*EXERCISE DESCRIPTION*
Once the line with "## 4.3.21. ZOTCTTR_EF_T1301" is found in the data, output it and each following line exactly, up to and including the line with "<td>ZOTCTTR_EF_DE079", and nothing before or after.

# # # #

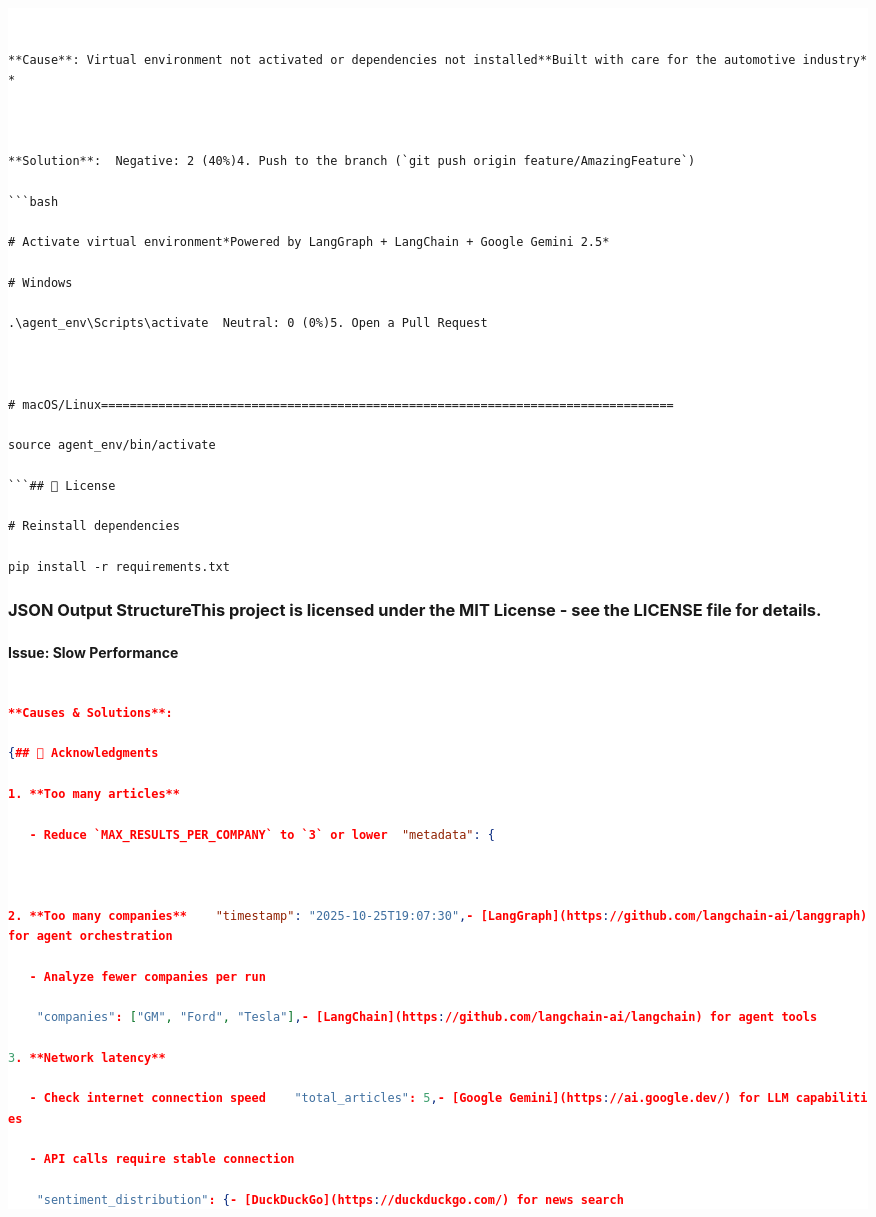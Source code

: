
 ```


**Cause**: Virtual environment not activated or dependencies not installed**Built with care for the automotive industry**



**Solution**:  Negative: 2 (40%)4. Push to the branch (`git push origin feature/AmazingFeature`)

```bash

# Activate virtual environment*Powered by LangGraph + LangChain + Google Gemini 2.5*

# Windows

.\agent_env\Scripts\activate  Neutral: 0 (0%)5. Open a Pull Request



# macOS/Linux================================================================================

source agent_env/bin/activate

```## 📝 License

# Reinstall dependencies

pip install -r requirements.txt

```

### JSON Output StructureThis project is licensed under the MIT License - see the LICENSE file for details.

#### Issue: Slow Performance

```json

**Causes & Solutions**:

{## 🙏 Acknowledgments

1. **Too many articles**

   - Reduce `MAX_RESULTS_PER_COMPANY` to `3` or lower  "metadata": {



2. **Too many companies**    "timestamp": "2025-10-25T19:07:30",- [LangGraph](https://github.com/langchain-ai/langgraph) for agent orchestration

   - Analyze fewer companies per run

    "companies": ["GM", "Ford", "Tesla"],- [LangChain](https://github.com/langchain-ai/langchain) for agent tools

3. **Network latency**

   - Check internet connection speed    "total_articles": 5,- [Google Gemini](https://ai.google.dev/) for LLM capabilities

   - API calls require stable connection

    "sentiment_distribution": {- [DuckDuckGo](https://duckduckgo.com/) for news search
```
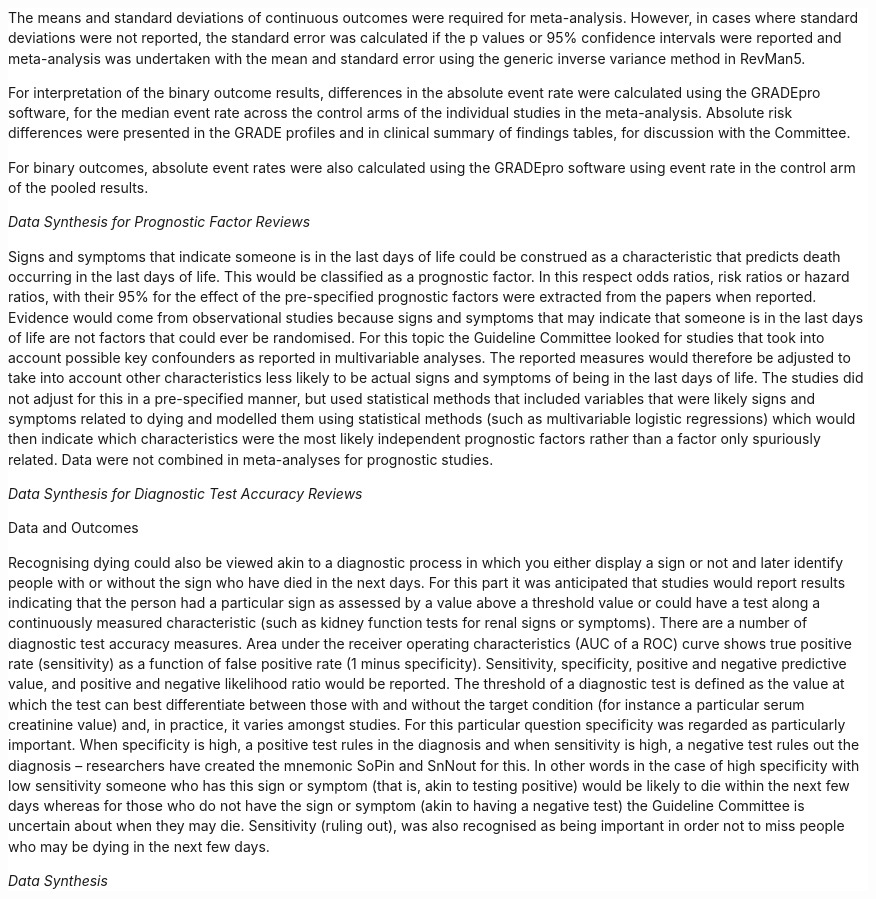 The means and standard deviations of continuous outcomes were required for meta-analysis. However, in cases where standard deviations were not reported, the standard error was calculated if the p values or 95% confidence intervals were reported and meta-analysis was undertaken with the mean and standard error using the generic inverse variance method in RevMan5.

For interpretation of the binary outcome results, differences in the absolute event rate were calculated using the GRADEpro software, for the median event rate across the control arms of the individual studies in the meta-analysis. Absolute risk differences were presented in the GRADE profiles and in clinical summary of findings tables, for discussion with the Committee.

For binary outcomes, absolute event rates were also calculated using the GRADEpro software using event rate in the control arm of the pooled results.

_Data Synthesis for Prognostic Factor Reviews_

Signs and symptoms that indicate someone is in the last days of life could be construed as a characteristic that predicts death occurring in the last days of life. This would be classified as a prognostic factor. In this respect odds ratios, risk ratios or hazard ratios, with their 95% for the effect of the pre-specified prognostic factors were extracted from the papers when reported. Evidence would come from observational studies because signs and symptoms that may indicate that someone is in the last days of life are not factors that could ever be randomised. For this topic the Guideline Committee looked for studies that took into account possible key confounders as reported in multivariable analyses. The reported measures would therefore be adjusted to take into account other characteristics less likely to be actual signs and symptoms of being in the last days of life. The studies did not adjust for this in a pre-specified manner, but used statistical methods that included variables that were likely signs and symptoms related to dying and modelled them using statistical methods (such as multivariable logistic regressions) which would then indicate which characteristics were the most likely independent prognostic factors rather than a factor only spuriously related. Data were not combined in meta-analyses for prognostic studies.

_Data Synthesis for Diagnostic Test Accuracy Reviews_

Data and Outcomes

Recognising dying could also be viewed akin to a diagnostic process in which you either display a sign or not and later identify people with or without the sign who have died in the next days. For this part it was anticipated that studies would report results indicating that the person had a particular sign as assessed by a value above a threshold value or could have a test along a continuously measured characteristic (such as kidney function tests for renal signs or symptoms). There are a number of diagnostic test accuracy measures. Area under the receiver operating characteristics (AUC of a ROC) curve shows true positive rate (sensitivity) as a function of false positive rate (1 minus specificity). Sensitivity, specificity, positive and negative predictive value, and positive and negative likelihood ratio would be reported. The threshold of a diagnostic test is defined as the value at which the test can best differentiate between those with and without the target condition (for instance a particular serum creatinine value) and, in practice, it varies amongst studies. For this particular question specificity was regarded as particularly important. When specificity is high, a positive test rules in the diagnosis and when sensitivity is high, a negative test rules out the diagnosis – researchers have created the mnemonic SoPin and SnNout for this. In other words in the case of high specificity with low sensitivity someone who has this sign or symptom (that is, akin to testing positive) would be likely to die within the next few days whereas for those who do not have the sign or symptom (akin to having a negative test) the Guideline Committee is uncertain about when they may die. Sensitivity (ruling out), was also recognised as being important in order not to miss people who may be dying in the next few days.

_Data Synthesis_
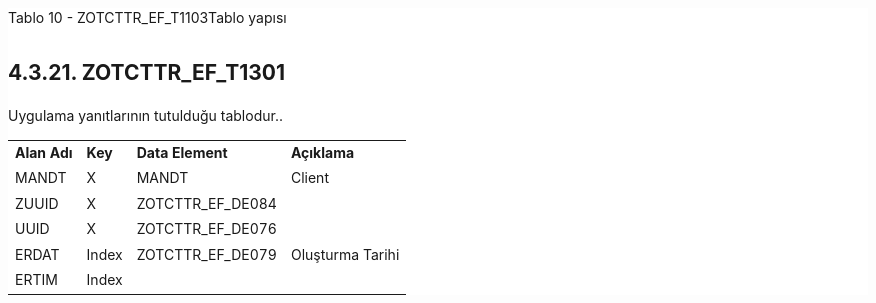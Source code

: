 
Tablo 10 - ZOTCTTR_EF_T1103Tablo yapısı


## 4.3.21. ZOTCTTR_EF_T1301

Uygulama yanıtlarının tutulduğu tablodur..


<table>
  <tr>
   <td><strong>Alan Adı</strong>
   </td>
   <td><strong>Key</strong>
   </td>
   <td><strong>Data Element</strong>
   </td>
   <td><strong>Açıklama</strong>
   </td>
  </tr>
  <tr>
   <td>MANDT
   </td>
   <td>X
   </td>
   <td>MANDT
   </td>
   <td>Client
   </td>
  </tr>
  <tr>
   <td>ZUUID
   </td>
   <td>X
   </td>
   <td>ZOTCTTR_EF_DE084
   </td>
   <td>
   </td>
  </tr>
  <tr>
   <td>UUID
   </td>
   <td>X
   </td>
   <td>ZOTCTTR_EF_DE076
   </td>
   <td>
   </td>
  </tr>
  <tr>
   <td>ERDAT
   </td>
   <td>Index
   </td>
   <td>ZOTCTTR_EF_DE079
   </td>
   <td>Oluşturma Tarihi
   </td>
  </tr>
  <tr>
   <td>ERTIM
   </td>
   <td>Index
   </td>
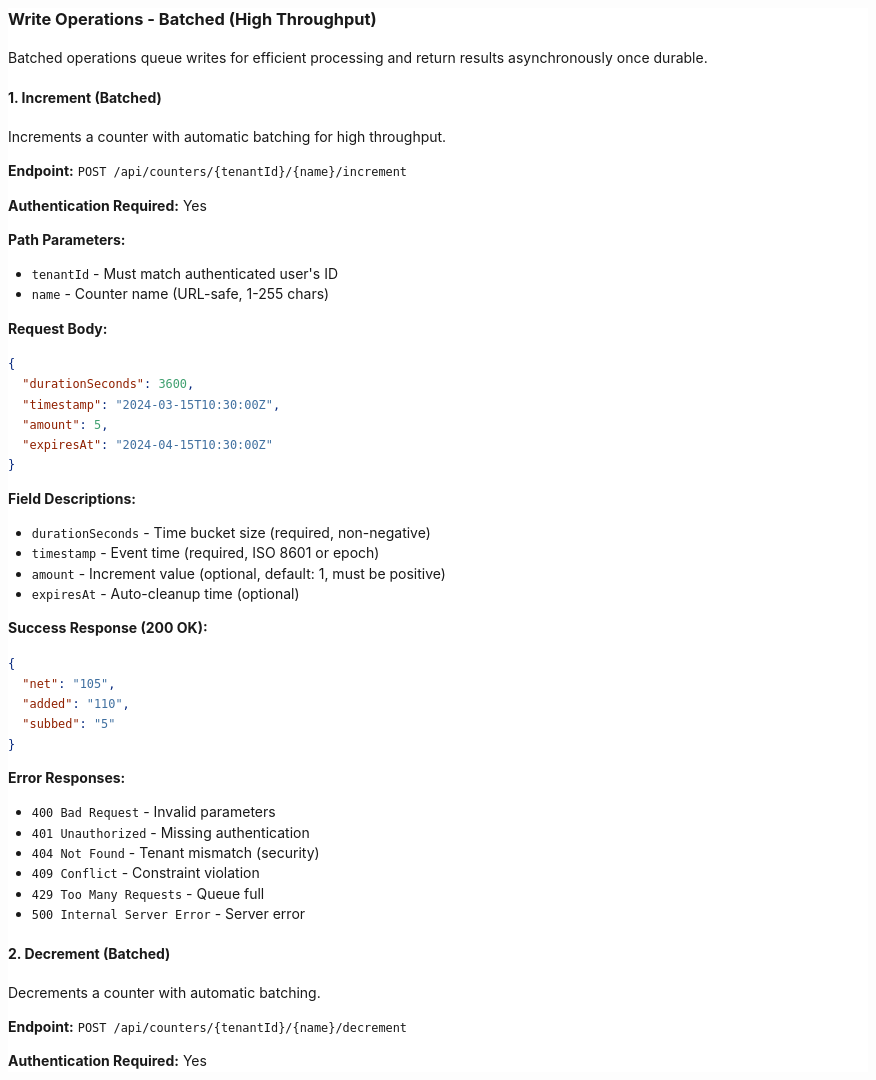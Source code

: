 ### Write Operations - Batched (High Throughput)

Batched operations queue writes for efficient processing and return results asynchronously once durable.

#### 1. Increment (Batched)

Increments a counter with automatic batching for high throughput.

**Endpoint:** `POST /api/counters/{tenantId}/{name}/increment`

**Authentication Required:** Yes

**Path Parameters:**
- `tenantId` - Must match authenticated user's ID
- `name` - Counter name (URL-safe, 1-255 chars)

**Request Body:**
```json
{
  "durationSeconds": 3600,
  "timestamp": "2024-03-15T10:30:00Z",
  "amount": 5,
  "expiresAt": "2024-04-15T10:30:00Z"
}
```

**Field Descriptions:**
- `durationSeconds` - Time bucket size (required, non-negative)
- `timestamp` - Event time (required, ISO 8601 or epoch)
- `amount` - Increment value (optional, default: 1, must be positive)
- `expiresAt` - Auto-cleanup time (optional)

**Success Response (200 OK):**
```json
{
  "net": "105",
  "added": "110",
  "subbed": "5"
}
```

**Error Responses:**
- `400 Bad Request` - Invalid parameters
- `401 Unauthorized` - Missing authentication
- `404 Not Found` - Tenant mismatch (security)
- `409 Conflict` - Constraint violation
- `429 Too Many Requests` - Queue full
- `500 Internal Server Error` - Server error

#### 2. Decrement (Batched)

Decrements a counter with automatic batching.

**Endpoint:** `POST /api/counters/{tenantId}/{name}/decrement`

**Authentication Required:** Yes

# # # #

*TASK RESULT*
## 4.3.21. ZOTCTTR_EF_T1301

Uygulama yanıtlarının tutulduğu tablodur..


<table>
  <tr>
   <td><strong>Alan Adı</strong>
   </td>
   <td><strong>Key</strong>
   </td>
   <td><strong>Data Element</strong>
   </td>
   <td><strong>Açıklama</strong>
   </td>
  </tr>
  <tr>
   <td>MANDT
   </td>
   <td>X
   </td>
   <td>MANDT
   </td>
   <td>Client
   </td>
  </tr>
  <tr>
   <td>ZUUID
   </td>
   <td>X
   </td>
   <td>ZOTCTTR_EF_DE084
   </td>
   <td>
   </td>
  </tr>
  <tr>
   <td>UUID
   </td>
   <td>X
   </td>
   <td>ZOTCTTR_EF_DE076
   </td>
   <td>
   </td>
  </tr>
  <tr>
   <td>ERDAT
   </td>
   <td>Index
   </td>
   <td>ZOTCTTR_EF_DE079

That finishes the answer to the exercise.